In een monsterrol nr 1211 dd 26 juni 1844 monsterde hij aan als 3e stuurman (vermeld als Joseph Coening Meyer), wonende te Den Haag, gage f 26,- per maand, op het fregat “Ida Willemina” onder kapitein G.G.Geerling voor een reis met 33 man naar Batavia. 064
In de monsterrol nr. 1599 dd. 27 oktober 1853 in het Gemeentearchief van Dordrecht staat J.Coening Meijer, wonend te Dordrecht, oud 29 jaar, geboekt als gezagvoerder op de bark “Jan Schouten”, varend voor G.Schouten te Dordrecht en vertrekkend met 25 man naar Batavia.
J.Coening Meyer verzorgde per 03 juni 1856 vanuit Brouwershaven met de “Jan Schouten” een troepentransport van 4 officieren en 120 manschappen naar Nederlands Oost Indië. Hij arriveerde te Batavia op 17 september 1856 na 106 dagen065.

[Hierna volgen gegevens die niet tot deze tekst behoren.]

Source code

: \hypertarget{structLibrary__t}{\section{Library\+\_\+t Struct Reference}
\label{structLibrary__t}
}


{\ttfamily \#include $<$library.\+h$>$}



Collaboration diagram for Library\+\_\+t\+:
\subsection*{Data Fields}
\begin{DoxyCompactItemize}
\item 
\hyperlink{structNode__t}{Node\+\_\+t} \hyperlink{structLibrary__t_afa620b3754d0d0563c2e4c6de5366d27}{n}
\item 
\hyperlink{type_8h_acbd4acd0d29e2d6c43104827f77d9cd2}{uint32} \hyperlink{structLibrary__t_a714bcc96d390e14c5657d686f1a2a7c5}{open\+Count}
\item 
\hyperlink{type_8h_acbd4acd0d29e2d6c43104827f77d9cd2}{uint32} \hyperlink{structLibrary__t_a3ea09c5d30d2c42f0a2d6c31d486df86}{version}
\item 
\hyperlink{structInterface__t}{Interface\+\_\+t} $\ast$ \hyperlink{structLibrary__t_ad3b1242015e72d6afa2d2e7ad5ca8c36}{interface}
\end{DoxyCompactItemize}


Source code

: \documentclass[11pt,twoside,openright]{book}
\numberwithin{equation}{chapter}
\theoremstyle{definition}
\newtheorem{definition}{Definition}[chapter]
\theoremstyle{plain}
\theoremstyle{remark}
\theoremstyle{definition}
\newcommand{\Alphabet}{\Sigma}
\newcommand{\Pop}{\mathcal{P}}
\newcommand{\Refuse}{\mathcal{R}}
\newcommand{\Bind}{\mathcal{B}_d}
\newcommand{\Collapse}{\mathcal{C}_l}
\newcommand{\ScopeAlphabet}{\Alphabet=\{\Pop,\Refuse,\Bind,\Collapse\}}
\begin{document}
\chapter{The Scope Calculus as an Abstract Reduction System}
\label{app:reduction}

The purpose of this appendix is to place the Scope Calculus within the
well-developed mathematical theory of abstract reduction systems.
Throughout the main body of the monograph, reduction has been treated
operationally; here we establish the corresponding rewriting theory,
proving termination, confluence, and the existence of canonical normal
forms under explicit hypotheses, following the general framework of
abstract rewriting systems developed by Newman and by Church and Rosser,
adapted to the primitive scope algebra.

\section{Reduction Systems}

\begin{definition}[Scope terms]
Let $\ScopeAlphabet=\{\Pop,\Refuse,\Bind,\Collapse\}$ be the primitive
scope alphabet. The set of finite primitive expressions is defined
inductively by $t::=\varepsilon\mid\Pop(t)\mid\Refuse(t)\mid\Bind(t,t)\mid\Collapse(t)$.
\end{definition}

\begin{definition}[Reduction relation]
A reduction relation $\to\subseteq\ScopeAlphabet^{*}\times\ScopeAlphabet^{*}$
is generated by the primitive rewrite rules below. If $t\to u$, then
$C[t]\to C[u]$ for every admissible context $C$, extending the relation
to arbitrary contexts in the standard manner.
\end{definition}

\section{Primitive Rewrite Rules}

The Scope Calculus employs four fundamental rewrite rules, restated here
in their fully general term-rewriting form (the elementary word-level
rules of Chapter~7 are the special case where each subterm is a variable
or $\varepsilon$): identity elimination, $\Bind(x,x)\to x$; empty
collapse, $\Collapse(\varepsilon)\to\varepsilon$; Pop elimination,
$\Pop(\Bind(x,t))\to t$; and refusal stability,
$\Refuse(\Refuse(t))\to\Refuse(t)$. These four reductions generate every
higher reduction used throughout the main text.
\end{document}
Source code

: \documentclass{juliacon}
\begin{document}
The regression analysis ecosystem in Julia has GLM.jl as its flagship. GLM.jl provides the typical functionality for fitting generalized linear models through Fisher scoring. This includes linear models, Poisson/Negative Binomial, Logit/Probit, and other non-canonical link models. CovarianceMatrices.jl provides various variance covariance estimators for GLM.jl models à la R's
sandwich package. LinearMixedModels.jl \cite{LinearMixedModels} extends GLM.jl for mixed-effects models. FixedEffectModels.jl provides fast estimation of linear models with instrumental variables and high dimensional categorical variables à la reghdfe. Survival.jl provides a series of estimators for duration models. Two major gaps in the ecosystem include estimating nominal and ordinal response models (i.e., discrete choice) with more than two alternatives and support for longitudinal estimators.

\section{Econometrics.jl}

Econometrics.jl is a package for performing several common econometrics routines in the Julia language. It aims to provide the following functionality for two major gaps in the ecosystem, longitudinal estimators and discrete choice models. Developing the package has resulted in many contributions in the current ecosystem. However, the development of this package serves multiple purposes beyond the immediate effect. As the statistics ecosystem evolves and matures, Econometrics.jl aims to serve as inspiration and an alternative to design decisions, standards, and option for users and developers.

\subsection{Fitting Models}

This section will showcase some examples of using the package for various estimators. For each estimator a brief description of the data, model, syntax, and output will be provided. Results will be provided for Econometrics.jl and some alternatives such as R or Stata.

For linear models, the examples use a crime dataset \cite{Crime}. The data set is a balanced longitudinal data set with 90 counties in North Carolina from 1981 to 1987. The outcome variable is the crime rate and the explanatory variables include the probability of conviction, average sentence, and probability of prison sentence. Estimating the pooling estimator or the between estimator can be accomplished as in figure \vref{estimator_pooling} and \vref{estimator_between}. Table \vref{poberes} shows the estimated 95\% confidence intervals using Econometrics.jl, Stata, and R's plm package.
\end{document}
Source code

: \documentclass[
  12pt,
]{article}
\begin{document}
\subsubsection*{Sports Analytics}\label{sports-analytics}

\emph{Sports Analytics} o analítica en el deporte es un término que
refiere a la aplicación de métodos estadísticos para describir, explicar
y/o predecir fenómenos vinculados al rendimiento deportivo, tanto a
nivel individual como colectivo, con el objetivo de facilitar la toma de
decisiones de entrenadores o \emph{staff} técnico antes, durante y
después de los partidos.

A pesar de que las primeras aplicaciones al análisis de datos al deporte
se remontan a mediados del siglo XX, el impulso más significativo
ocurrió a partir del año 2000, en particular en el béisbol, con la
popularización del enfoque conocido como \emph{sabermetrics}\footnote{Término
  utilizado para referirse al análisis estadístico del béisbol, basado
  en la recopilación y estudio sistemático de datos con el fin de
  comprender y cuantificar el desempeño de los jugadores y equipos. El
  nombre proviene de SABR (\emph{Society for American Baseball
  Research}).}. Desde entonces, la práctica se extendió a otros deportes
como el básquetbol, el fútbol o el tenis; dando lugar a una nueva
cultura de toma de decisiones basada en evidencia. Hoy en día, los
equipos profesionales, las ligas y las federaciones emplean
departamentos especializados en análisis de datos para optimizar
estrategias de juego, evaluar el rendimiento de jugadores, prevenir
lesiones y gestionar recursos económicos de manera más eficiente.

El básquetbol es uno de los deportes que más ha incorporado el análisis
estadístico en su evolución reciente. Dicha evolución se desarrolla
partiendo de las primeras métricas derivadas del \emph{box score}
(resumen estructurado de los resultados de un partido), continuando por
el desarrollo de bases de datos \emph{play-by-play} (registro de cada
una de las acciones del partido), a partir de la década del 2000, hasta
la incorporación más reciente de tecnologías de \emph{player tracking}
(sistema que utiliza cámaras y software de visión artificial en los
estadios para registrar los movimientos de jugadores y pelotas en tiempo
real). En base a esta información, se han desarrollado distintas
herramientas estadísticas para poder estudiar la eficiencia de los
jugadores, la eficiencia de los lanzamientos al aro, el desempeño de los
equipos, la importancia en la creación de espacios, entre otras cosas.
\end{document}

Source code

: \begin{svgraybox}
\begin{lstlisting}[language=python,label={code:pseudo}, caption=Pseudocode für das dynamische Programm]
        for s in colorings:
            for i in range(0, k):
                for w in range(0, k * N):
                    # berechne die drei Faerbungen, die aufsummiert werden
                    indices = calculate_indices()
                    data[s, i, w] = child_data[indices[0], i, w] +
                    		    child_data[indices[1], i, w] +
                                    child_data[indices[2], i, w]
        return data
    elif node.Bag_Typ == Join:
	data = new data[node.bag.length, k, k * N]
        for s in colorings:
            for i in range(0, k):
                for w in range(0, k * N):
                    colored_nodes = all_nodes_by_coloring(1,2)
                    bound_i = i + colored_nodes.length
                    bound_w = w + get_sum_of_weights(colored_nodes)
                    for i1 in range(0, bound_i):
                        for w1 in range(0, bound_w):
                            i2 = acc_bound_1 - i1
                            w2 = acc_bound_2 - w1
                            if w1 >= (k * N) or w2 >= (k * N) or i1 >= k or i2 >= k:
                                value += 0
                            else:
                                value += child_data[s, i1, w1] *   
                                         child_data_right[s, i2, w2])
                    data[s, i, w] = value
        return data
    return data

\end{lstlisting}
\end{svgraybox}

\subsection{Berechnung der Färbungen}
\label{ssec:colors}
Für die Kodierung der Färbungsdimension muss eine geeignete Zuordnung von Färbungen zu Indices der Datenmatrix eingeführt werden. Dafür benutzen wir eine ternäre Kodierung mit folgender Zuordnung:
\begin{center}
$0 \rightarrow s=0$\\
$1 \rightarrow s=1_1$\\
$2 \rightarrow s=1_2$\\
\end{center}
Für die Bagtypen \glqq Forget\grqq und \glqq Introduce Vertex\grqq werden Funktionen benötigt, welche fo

De Harlinger Courant van begin april 1853 (preciese datum niet vermeld op de fotokopie) vermeldt het volgende bericht onder de rubriek SCHEEPS-BERIGTEN 096:
“JERSEY, 5 April. Het schip Groningen, kapt. Meijer v. Nickerie n. Amst. is gisteren na in de baai van St.Ouen aangezeild te zijn, alhier in de nabijheid totaal verongelukt; de kapitein en 6 man zijn daarbij verdronken, doch de stuurman gered en een gedeelte der lading en inventaris geborgen.”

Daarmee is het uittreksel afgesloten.